**Given records**
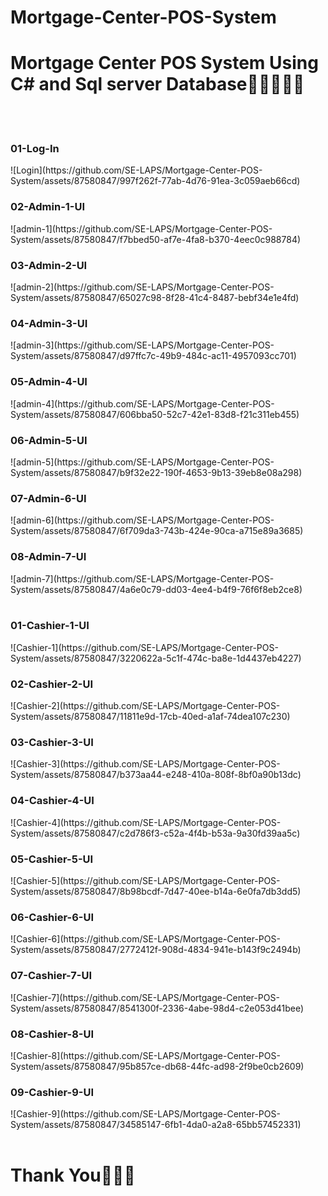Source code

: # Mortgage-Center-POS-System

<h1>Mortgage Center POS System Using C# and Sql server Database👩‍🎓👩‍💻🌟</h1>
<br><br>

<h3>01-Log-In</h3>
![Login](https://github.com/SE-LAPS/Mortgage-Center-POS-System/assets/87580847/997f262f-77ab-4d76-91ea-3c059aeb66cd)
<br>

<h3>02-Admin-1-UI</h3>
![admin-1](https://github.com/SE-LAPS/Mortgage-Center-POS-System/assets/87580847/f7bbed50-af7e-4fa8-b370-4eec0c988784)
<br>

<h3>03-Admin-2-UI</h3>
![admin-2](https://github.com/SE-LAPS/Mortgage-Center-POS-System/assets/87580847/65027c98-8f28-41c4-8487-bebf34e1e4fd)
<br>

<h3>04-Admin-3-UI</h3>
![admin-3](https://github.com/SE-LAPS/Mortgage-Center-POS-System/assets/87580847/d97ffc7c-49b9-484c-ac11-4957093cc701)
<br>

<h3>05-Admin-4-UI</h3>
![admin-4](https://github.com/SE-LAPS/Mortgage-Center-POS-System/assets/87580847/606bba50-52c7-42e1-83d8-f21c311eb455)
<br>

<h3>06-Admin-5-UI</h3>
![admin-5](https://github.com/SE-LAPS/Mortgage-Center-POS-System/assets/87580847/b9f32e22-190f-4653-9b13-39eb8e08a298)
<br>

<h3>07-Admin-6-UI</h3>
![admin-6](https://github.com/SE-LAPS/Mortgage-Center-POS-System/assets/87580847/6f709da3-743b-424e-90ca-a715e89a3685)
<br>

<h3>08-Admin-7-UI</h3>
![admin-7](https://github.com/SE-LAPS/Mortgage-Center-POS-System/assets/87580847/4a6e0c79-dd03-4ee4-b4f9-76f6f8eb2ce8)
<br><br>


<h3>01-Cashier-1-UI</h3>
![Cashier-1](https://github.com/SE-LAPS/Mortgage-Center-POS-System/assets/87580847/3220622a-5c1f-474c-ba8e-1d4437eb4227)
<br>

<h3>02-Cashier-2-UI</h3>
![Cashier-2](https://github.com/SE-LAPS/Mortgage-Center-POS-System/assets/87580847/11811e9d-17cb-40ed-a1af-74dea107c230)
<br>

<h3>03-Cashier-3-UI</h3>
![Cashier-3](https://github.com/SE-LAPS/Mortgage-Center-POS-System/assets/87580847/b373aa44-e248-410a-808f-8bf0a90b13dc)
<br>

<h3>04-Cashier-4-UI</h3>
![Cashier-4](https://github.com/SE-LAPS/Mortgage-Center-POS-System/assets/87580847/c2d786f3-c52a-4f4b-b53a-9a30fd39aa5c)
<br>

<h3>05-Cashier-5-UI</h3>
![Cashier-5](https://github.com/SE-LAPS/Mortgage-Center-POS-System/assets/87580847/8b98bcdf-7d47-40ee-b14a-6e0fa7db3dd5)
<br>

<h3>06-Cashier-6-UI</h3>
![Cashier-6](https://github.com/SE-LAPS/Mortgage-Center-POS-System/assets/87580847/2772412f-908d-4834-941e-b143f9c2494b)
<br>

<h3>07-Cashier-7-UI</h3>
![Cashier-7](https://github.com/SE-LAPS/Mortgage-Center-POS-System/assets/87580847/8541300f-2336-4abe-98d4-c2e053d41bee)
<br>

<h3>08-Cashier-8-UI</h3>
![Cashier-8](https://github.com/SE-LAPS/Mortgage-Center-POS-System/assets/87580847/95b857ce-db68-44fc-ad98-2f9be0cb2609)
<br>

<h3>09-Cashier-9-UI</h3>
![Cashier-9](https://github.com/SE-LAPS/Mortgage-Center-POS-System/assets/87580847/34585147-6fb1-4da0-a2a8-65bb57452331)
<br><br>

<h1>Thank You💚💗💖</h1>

**Directions for this task**
Wherever a picture appears in the records above, leave it out and transcribe everything else exactly.

**Output for this exercise**
Source code

: # Mortgage-Center-POS-System

<h1>Mortgage Center POS System Using C# and Sql server Database👩‍🎓👩‍💻🌟</h1>
<br><br>

<h3>01-Log-In</h3>
![Login](https://github.com/SE-LAPS/Mortgage-Center-POS-System/assets/87580847/997f262f-77ab-4d76-91ea-3c059aeb66cd)
<br>

<h3>02-Admin-1-UI</h3>
![admin-1](https://github.com/SE-LAPS/Mortgage-Center-POS-System/assets/87580847/f7bbed50-af7e-4fa8-b370-4eec0c988784)
<br>

<h3>03-Admin-2-UI</h3>
![admin-2](https://github.com/SE-LAPS/Mortgage-Center-POS-System/assets/87580847/65027c98-8f28-41c4-8487-bebf34e1e4fd)
<br>

<h3>04-Admin-3-UI</h3>
![admin-3](https://github.com/SE-LAPS/Mortgage-Center-POS-System/assets/87580847/d97ffc7c-49b9-484c-ac11-4957093cc701)
<br>

<h3>05-Admin-4-UI</h3>
![admin-4](https://github.com/SE-LAPS/Mortgage-Center-POS-System/assets/87580847/606bba50-52c7-42e1-83d8-f21c311eb455)
<br>

<h3>06-Admin-5-UI</h3>
![admin-5](https://github.com/SE-LAPS/Mortgage-Center-POS-System/assets/87580847/b9f32e22-190f-4653-9b13-39eb8e08a298)
<br>

<h3>07-Admin-6-UI</h3>
![admin-6](https://github.com/SE-LAPS/Mortgage-Center-POS-System/assets/87580847/6f709da3-743b-424e-90ca-a715e89a3685)
<br>

<h3>08-Admin-7-UI</h3>
![admin-7](https://github.com/SE-LAPS/Mortgage-Center-POS-System/assets/87580847/4a6e0c79-dd03-4ee4-b4f9-76f6f8eb2ce8)
<br><br>


<h3>01-Cashier-1-UI</h3>
![Cashier-1](https://github.com/SE-LAPS/Mortgage-Center-POS-System/assets/87580847/3220622a-5c1f-474c-ba8e-1d4437eb4227)
<br>

<h3>02-Cashier-2-UI</h3>
![Cashier-2](https://github.com/SE-LAPS/Mortgage-Center-POS-System/assets/87580847/11811e9d-17cb-40ed-a1af-74dea107c230)
<br>

<h3>03-Cashier-3-UI</h3>
![Cashier-3](https://github.com/SE-LAPS/Mortgage-Center-POS-System/assets/87580847/b373aa44-e248-410a-808f-8bf0a90b13dc)
<br>

<h3>04-Cashier-4-UI</h3>
![Cashier-4](https://github.com/SE-LAPS/Mortgage-Center-POS-System/assets/87580847/c2d786f3-c52a-4f4b-b53a-9a30fd39aa5c)
<br>

<h3>05-Cashier-5-UI</h3>
![Cashier-5](https://github.com/SE-LAPS/Mortgage-Center-POS-System/assets/87580847/8b98bcdf-7d47-40ee-b14a-6e0fa7db3dd5)
<br>

<h3>06-Cashier-6-UI</h3>
![Cashier-6](https://github.com/SE-LAPS/Mortgage-Center-POS-System/assets/87580847/2772412f-908d-4834-941e-b143f9c2494b)
<br>

<h3>07-Cashier-7-UI</h3>
![Cashier-7](https://github.com/SE-LAPS/Mortgage-Center-POS-System/assets/87580847/8541300f-2336-4abe-98d4-c2e053d41bee)
<br>

<h3>08-Cashier-8-UI</h3>
![Cashier-8](https://github.com/SE-LAPS/Mortgage-Center-POS-System/assets/87580847/95b857ce-db68-44fc-ad98-2f9be0cb2609)
<br>

<h3>09-Cashier-9-UI</h3>
![Cashier-9](https://github.com/SE-LAPS/Mortgage-Center-POS-System/assets/87580847/34585147-6fb1-4da0-a2a8-65bb57452331)
<br><br>

<h1>Thank You💚💗💖</h1>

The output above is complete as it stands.